TASK INPUT
------------

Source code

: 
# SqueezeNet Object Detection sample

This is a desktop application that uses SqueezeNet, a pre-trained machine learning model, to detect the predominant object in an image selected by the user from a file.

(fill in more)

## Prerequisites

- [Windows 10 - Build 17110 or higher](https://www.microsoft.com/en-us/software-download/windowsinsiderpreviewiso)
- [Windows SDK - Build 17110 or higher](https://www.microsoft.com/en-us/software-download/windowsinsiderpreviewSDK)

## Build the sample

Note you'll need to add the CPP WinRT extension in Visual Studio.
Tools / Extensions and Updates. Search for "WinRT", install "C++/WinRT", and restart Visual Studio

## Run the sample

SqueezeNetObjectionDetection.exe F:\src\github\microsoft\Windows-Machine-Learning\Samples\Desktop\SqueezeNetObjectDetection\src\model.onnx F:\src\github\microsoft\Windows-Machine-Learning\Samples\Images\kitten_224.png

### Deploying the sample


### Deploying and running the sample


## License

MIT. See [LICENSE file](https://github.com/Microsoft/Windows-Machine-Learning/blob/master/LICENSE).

------------

TRY IT
An answer is complete only when it holds every line above containing the string "Studio".

SOLUTION FOR THIS TASK
Note you'll need to add the CPP WinRT extension in Visual Studio.
Tools / Extensions and Updates. Search for "WinRT", install "C++/WinRT", and restart Visual Studio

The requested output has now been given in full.